Immunocytostaining on the expression of surface antigen SSEA-4, nuclear OCT4, SOX-2 and VASA germinal marker
Cells were fixed in 4% paraformaldehyde and permeabilized with 0.2% Triton and then incubated with 3% H2O2 for 10 minutes to block the endogenous peroxidase activity and for 20 minutes with 10% FBS to block the nonspecific binding sites. Then the cells were incubated for 1 hour at room temperature with rabbit anti-VASA primary antibody (diluted 1:500; Millipore) or mouse anti-SOX2 monoclonal antibody (diluted 1:100, Abcam). After washing with phosphate-buffered saline (PBS), the cells were incubated with biotinylated secondary antibodies, polyclonal goat anti-rabbit immunoglobulins (diluted 1:600; Dakocytomation, Glostrup, Denmark) or polyclonal rabbit anti-mouse immunoglobulins (diluted 1:400; Dakocytomation), for 30 minutes and then with an ABC reagent (Vectastain ABC Kit-Standard; Vector Laboratories, Burlingame, CA, USA) for 30 minutes. Finally, the cells were incubated in a DAB substrate (Sigma Aldrich) until brown staining appeared (but no longer than 5 minutes), washed with PBS and observed under an inverted microscope (Hoffman illumination) to detect positive brown-stained cells or cell colonies. Immunofluorescence was used to detect the expression of OCT4 and also SSEA-4. Briefly, cells were fixed in 4% paraformaldehyde, permeabilized with 0.2% Triton (for OCT4) and incubated for 20 minutes with 10% FBS. Then the cells were incubated for 1 hour with polyclonal rabbit anti-OCT4 primary antibodies (diluted 1:100; Stemgent, Boston, MA, USA) or mouse anti-stage-specific embryonic antigen-4 (SSEA-4) monoclonal antibody (clone MC-813-70, diluted 1:100; Millipore, MA, USA) and after washing, again for 30 minutes with Cy3 goat anti-rabbit secondary antibodies (diluted 1:200; Invitrogen) or with anti-mouse immunoglobulins conjugated to Alexa Fluor 488 (1:200; Molecular Probes). After washing the cells were mounted using Vectashield mounting medium with DAPI and observed under a fluorescence microscope. For a negative control, the primary antibodies were omitted from the procedure and replaced with 1% FBS.

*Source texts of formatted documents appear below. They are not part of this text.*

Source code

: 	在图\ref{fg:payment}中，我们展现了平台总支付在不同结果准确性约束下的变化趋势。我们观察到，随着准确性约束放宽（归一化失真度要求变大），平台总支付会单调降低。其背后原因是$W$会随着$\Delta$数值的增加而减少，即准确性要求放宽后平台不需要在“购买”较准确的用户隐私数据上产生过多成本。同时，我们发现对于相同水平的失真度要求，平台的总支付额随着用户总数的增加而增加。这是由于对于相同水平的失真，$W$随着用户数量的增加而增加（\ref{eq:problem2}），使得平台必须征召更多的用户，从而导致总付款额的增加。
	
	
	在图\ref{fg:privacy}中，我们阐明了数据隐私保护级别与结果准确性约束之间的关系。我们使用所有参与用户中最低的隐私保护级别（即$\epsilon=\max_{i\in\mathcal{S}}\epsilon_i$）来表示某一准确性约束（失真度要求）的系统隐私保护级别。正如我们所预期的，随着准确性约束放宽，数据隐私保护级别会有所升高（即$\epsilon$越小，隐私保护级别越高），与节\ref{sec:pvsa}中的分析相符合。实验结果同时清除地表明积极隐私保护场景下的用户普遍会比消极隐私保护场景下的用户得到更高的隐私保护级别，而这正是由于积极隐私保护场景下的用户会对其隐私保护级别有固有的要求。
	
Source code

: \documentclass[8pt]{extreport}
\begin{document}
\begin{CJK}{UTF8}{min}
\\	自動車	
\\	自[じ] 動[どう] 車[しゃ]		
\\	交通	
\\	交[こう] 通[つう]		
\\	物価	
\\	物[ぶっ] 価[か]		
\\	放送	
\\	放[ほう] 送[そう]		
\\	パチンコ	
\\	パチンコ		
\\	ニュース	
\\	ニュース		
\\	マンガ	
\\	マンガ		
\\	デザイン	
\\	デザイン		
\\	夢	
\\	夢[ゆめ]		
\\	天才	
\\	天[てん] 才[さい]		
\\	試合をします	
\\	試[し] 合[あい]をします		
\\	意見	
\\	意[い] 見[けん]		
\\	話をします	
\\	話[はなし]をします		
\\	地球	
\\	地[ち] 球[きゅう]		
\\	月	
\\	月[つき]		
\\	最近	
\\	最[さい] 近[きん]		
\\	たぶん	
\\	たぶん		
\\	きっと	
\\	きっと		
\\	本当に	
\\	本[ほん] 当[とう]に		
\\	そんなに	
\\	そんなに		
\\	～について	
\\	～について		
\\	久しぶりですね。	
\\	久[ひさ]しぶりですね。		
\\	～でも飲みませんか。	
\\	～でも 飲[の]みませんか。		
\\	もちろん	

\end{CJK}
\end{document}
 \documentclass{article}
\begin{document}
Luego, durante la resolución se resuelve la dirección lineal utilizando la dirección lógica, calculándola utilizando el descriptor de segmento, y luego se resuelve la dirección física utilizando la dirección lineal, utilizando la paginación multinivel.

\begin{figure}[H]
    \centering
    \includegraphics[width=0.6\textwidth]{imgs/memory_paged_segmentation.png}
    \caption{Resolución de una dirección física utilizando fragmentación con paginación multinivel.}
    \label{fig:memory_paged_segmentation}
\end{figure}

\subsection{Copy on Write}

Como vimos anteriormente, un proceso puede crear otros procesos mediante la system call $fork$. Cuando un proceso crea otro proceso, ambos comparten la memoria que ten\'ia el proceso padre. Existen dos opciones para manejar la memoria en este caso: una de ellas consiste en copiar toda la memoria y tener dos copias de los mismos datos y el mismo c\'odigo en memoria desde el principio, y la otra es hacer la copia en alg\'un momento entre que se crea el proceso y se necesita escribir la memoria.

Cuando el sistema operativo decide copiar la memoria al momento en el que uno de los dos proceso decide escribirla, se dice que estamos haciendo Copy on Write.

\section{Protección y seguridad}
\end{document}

Alkaline phosphatase staining
To detect alkaline phosphatase (AP) activity an Alkaline Phosphatase Detection Kit (Millipore) was used. Cells were fixed in 4% paraformaldehyde for 3 minutes and then incubated in a working solution of reagents which consisted of Fast Red Violet, Naphtol AS-BI phosphate solution and water in a 2:1:1 ratio. After 15 minutes the cells were rinsed with PBS and observed under an inverted microscope (Hoffman illumination). The cells or cell colonies expressing AP activity were stained pink to red.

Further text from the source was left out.